• What the exercise asks
Write out again, please, the records below from the first line to the line holding "de tierra de Tob;", inclusive, and nothing else.

• Materials provided

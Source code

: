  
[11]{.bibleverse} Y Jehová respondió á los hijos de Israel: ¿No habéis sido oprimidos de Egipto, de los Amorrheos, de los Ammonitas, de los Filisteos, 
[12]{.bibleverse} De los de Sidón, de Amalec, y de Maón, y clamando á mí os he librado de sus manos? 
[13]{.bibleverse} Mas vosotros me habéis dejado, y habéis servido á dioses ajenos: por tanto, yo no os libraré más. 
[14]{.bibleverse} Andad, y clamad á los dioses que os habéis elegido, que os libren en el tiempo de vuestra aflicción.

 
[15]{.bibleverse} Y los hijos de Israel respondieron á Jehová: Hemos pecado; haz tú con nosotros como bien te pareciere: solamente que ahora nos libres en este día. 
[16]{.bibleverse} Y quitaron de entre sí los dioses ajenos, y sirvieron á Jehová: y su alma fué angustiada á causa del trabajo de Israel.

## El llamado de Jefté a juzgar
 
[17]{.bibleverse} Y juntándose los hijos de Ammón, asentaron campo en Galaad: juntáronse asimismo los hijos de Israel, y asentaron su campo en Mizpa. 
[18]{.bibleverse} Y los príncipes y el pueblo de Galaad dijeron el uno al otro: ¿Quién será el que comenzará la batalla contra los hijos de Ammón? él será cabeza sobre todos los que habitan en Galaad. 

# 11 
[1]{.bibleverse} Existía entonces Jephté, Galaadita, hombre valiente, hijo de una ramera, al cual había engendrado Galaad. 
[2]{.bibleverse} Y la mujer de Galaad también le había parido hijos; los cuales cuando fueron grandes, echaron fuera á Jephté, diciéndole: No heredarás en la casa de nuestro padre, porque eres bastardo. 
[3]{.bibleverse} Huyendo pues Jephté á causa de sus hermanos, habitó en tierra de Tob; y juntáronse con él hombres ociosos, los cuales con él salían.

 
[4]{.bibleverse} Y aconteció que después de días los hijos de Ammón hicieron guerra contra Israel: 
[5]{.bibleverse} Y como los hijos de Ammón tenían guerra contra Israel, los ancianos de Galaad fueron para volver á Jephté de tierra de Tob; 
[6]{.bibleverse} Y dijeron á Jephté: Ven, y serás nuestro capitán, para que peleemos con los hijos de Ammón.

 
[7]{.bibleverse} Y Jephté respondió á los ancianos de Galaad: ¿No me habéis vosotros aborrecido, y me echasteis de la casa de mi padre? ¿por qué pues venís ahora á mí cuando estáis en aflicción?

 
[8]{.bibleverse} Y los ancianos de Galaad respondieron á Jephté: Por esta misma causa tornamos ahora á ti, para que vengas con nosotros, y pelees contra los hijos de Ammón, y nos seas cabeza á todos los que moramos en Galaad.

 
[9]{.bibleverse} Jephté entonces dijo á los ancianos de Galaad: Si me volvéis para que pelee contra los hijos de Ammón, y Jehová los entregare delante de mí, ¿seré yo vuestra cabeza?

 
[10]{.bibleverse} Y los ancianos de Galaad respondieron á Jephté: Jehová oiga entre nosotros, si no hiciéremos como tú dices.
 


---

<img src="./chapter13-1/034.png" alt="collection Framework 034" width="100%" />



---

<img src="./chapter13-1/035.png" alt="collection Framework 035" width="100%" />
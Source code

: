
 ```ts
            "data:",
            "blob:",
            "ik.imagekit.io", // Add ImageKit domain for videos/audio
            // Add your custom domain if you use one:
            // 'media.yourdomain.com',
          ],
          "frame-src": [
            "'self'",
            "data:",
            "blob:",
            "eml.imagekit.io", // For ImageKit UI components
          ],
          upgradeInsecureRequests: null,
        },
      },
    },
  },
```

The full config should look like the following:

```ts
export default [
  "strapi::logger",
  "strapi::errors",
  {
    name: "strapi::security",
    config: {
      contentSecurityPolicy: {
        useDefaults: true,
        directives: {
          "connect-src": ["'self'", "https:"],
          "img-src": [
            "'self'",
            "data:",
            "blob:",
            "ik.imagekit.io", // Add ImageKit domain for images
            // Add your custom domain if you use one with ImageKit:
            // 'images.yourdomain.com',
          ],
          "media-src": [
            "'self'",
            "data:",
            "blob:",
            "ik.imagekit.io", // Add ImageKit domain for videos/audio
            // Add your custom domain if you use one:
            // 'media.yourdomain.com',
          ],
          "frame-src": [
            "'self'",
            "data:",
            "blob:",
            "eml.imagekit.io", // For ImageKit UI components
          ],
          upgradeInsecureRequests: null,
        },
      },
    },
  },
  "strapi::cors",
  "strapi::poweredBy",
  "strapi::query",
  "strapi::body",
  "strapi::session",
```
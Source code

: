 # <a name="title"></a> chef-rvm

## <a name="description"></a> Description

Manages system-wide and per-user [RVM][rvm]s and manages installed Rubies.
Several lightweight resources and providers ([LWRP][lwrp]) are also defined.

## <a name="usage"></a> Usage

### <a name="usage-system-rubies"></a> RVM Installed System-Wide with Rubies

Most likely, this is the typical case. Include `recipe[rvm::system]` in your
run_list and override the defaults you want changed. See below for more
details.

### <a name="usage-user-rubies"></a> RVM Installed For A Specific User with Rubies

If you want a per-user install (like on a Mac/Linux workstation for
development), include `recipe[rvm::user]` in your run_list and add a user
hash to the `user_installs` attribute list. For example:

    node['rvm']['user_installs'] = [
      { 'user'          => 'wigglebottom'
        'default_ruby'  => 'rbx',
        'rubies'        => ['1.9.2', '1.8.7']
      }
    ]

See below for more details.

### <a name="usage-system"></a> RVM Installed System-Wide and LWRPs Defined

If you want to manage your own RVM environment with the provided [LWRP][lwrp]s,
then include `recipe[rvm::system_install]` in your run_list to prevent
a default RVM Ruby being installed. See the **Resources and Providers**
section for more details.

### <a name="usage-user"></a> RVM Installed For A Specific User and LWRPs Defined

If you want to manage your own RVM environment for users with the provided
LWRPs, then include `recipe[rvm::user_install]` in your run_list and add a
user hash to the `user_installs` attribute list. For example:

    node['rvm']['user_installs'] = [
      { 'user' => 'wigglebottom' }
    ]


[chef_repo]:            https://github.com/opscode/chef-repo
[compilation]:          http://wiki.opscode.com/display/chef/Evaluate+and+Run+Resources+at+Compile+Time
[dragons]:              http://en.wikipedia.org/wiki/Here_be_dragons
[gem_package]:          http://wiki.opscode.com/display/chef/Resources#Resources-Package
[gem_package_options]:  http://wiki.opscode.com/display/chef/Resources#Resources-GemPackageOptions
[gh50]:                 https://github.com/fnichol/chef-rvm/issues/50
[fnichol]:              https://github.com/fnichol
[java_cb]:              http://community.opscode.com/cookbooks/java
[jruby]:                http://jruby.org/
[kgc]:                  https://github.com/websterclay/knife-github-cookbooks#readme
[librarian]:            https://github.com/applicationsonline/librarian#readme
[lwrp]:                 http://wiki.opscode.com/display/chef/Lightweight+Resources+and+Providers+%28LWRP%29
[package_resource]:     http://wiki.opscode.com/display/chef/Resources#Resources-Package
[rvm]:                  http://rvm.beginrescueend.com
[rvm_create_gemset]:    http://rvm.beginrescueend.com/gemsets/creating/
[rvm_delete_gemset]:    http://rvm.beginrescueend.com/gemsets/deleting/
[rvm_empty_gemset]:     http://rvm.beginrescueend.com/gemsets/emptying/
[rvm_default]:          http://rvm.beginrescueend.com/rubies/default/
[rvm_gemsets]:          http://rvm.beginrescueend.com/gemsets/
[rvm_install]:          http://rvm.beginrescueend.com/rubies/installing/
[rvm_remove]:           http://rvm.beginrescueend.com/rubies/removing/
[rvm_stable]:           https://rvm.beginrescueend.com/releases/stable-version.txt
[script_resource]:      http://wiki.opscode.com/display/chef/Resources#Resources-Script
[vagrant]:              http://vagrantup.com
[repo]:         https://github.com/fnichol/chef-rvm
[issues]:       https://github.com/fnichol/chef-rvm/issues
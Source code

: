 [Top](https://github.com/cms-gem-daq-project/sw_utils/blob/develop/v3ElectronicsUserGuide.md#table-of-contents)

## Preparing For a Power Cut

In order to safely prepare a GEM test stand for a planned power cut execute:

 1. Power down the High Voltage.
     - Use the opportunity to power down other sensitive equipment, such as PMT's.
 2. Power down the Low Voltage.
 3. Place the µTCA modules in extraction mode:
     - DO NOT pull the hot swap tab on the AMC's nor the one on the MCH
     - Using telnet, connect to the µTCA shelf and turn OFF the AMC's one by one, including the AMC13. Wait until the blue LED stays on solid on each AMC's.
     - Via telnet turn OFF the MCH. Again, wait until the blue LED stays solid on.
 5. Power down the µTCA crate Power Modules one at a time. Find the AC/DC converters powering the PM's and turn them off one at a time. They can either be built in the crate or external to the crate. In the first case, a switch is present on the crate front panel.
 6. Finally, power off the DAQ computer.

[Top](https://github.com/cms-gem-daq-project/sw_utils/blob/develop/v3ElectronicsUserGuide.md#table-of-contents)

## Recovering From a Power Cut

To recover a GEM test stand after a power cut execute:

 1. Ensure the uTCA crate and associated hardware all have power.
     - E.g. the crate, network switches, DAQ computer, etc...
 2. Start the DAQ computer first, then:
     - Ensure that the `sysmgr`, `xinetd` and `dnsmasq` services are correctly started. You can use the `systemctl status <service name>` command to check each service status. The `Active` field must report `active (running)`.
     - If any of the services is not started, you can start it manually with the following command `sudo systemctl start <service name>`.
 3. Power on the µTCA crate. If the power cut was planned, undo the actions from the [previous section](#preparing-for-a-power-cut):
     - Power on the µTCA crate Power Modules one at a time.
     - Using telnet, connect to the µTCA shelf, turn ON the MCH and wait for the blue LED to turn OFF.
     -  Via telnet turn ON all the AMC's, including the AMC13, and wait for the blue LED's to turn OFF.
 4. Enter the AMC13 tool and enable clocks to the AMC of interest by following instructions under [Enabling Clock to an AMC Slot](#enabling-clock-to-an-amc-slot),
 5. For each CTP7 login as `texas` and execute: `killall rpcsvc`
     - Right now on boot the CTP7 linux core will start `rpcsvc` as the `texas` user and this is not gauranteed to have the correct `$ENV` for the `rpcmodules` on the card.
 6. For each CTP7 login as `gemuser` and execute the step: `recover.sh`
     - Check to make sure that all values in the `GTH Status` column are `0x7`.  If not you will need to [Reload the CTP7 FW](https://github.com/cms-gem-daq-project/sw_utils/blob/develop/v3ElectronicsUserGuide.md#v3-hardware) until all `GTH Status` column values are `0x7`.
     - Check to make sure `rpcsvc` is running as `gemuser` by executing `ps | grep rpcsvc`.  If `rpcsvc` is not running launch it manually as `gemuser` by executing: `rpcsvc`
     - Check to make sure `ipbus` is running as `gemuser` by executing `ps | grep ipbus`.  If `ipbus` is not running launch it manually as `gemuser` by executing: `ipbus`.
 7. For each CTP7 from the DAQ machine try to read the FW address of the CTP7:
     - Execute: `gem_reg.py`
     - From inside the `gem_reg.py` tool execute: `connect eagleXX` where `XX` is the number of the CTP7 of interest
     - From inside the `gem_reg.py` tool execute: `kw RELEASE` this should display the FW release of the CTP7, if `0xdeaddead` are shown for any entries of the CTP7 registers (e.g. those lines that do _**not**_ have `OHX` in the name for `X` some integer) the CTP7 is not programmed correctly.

• Response below
Source code

:  
[11]{.bibleverse} Y Jehová respondió á los hijos de Israel: ¿No habéis sido oprimidos de Egipto, de los Amorrheos, de los Ammonitas, de los Filisteos, 
[12]{.bibleverse} De los de Sidón, de Amalec, y de Maón, y clamando á mí os he librado de sus manos? 
[13]{.bibleverse} Mas vosotros me habéis dejado, y habéis servido á dioses ajenos: por tanto, yo no os libraré más. 
[14]{.bibleverse} Andad, y clamad á los dioses que os habéis elegido, que os libren en el tiempo de vuestra aflicción.

 
[15]{.bibleverse} Y los hijos de Israel respondieron á Jehová: Hemos pecado; haz tú con nosotros como bien te pareciere: solamente que ahora nos libres en este día. 
[16]{.bibleverse} Y quitaron de entre sí los dioses ajenos, y sirvieron á Jehová: y su alma fué angustiada á causa del trabajo de Israel.

## El llamado de Jefté a juzgar
 
[17]{.bibleverse} Y juntándose los hijos de Ammón, asentaron campo en Galaad: juntáronse asimismo los hijos de Israel, y asentaron su campo en Mizpa. 
[18]{.bibleverse} Y los príncipes y el pueblo de Galaad dijeron el uno al otro: ¿Quién será el que comenzará la batalla contra los hijos de Ammón? él será cabeza sobre todos los que habitan en Galaad. 

# 11 
[1]{.bibleverse} Existía entonces Jephté, Galaadita, hombre valiente, hijo de una ramera, al cual había engendrado Galaad. 
[2]{.bibleverse} Y la mujer de Galaad también le había parido hijos; los cuales cuando fueron grandes, echaron fuera á Jephté, diciéndole: No heredarás en la casa de nuestro padre, porque eres bastardo. 
[3]{.bibleverse} Huyendo pues Jephté á causa de sus hermanos, habitó en tierra de Tob; y juntáronse con él hombres ociosos, los cuales con él salían.

 
[4]{.bibleverse} Y aconteció que después de días los hijos de Ammón hicieron guerra contra Israel: 
[5]{.bibleverse} Y como los hijos de Ammón tenían guerra contra Israel, los ancianos de Galaad fueron para volver á Jephté de tierra de Tob; 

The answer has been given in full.